» **Directions for this task**
Would you reproduce every record exactly, leaving out the pictures?

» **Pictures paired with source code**
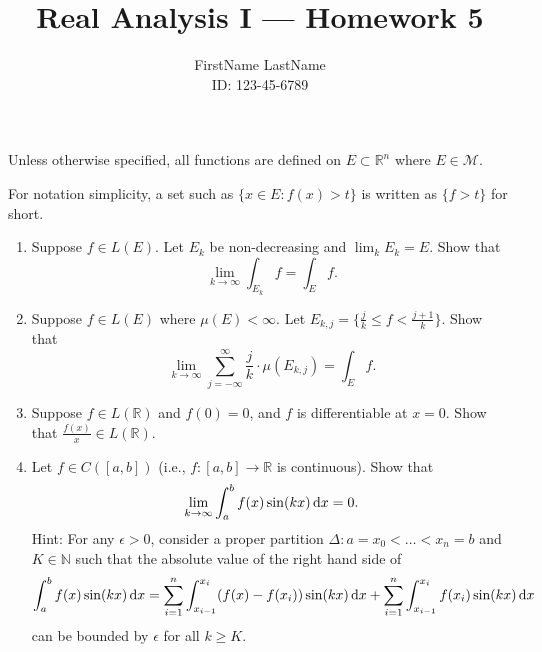 \documentclass{article}
\title{Real Analysis I --- Homework 5}
\author{FirstName LastName \\ ID: 123-45-6789}
\date{}
\begin{document}
\maketitle

Unless otherwise specified, all functions are defined on $E \subset \mathbb{R}^{n}$ where $E \in \mathcal{M}$.
\bigskip

For notation simplicity, a set such as $\{x \in E: f(x) > t\}$ is written as $\{f>t\}$ for short.

\begin{enumerate}

\item Suppose $f \in L(E)$. Let $E_{k}$ be non-decreasing and $\lim_{k} E_{k} = E$. Show that
\[
\lim_{k \to \infty} \int_{E_{k}} f = \int_{E} f .
\]




\item Suppose $f \in L(E)$ where $\mu(E) < \infty$. Let $E_{k,j} = \{\frac{j}{k} \le f < \frac{j+1}{k}\}$. Show that
\[
\lim_{k \to \infty} \sum_{j=-\infty}^{\infty} \frac{j}{k}\cdot \mu(E_{k,j}) = \int_{E} f.
\]




\item Suppose $f \in L(\mathbb{R})$ and $f(0) = 0$, and $f$ is differentiable at $x=0$. Show that $\frac{f(x)}{x} \in L(\mathbb{R})$.





\item Let $f \in C([a,b])$ (i.e., $f: [a,b] \to \mathbb{R}$ is continuous). Show that
\[
\lim_{k\to\infty} \int_{a}^{b} f(x) \sin(kx) \dif x = 0. 
\]
Hint: For any $\epsilon>0$, consider a proper partition $\Delta: a=x_{0}< \dots < x_{n}=b$ and $K \in \mathbb{N}$ such that the absolute value of the right hand side of  
\[
\int_{a}^{b} f(x) \sin(kx) \dif x = \sum_{i=1}^{n} \int_{x_{i-1}}^{x_{i}}(f(x) - f(x_{i})) \sin(kx) \dif x + \sum_{i=1}^{n} \int_{x_{i-1}}^{x_{i}} f(x_{i}) \sin(kx)\dif x
\]
can be bounded by $\epsilon$ for all $k \ge K$.


\end{enumerate}
\end{document}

» **Finished exercise**
 \documentclass{article}
\title{Real Analysis I --- Homework 5}
\author{FirstName LastName \\ ID: 123-45-6789}
\date{}
\begin{document}
\maketitle

Unless otherwise specified, all functions are defined on $E \subset \mathbb{R}^{n}$ where $E \in \mathcal{M}$.
\bigskip

For notation simplicity, a set such as $\{x \in E: f(x) > t\}$ is written as $\{f>t\}$ for short.

\begin{enumerate}

\item Suppose $f \in L(E)$. Let $E_{k}$ be non-decreasing and $\lim_{k} E_{k} = E$. Show that
\[
\lim_{k \to \infty} \int_{E_{k}} f = \int_{E} f .
\]




\item Suppose $f \in L(E)$ where $\mu(E) < \infty$. Let $E_{k,j} = \{\frac{j}{k} \le f < \frac{j+1}{k}\}$. Show that
\[
\lim_{k \to \infty} \sum_{j=-\infty}^{\infty} \frac{j}{k}\cdot \mu(E_{k,j}) = \int_{E} f.
\]




\item Suppose $f \in L(\mathbb{R})$ and $f(0) = 0$, and $f$ is differentiable at $x=0$. Show that $\frac{f(x)}{x} \in L(\mathbb{R})$.





\item Let $f \in C([a,b])$ (i.e., $f: [a,b] \to \mathbb{R}$ is continuous). Show that
\[
\lim_{k\to\infty} \int_{a}^{b} f(x) \sin(kx) \dif x = 0. 
\]
Hint: For any $\epsilon>0$, consider a proper partition $\Delta: a=x_{0}< \dots < x_{n}=b$ and $K \in \mathbb{N}$ such that the absolute value of the right hand side of  
\[
\int_{a}^{b} f(x) \sin(kx) \dif x = \sum_{i=1}^{n} \int_{x_{i-1}}^{x_{i}}(f(x) - f(x_{i})) \sin(kx) \dif x + \sum_{i=1}^{n} \int_{x_{i-1}}^{x_{i}} f(x_{i}) \sin(kx)\dif x
\]
can be bounded by $\epsilon$ for all $k \ge K$.


\end{enumerate}
\end{document}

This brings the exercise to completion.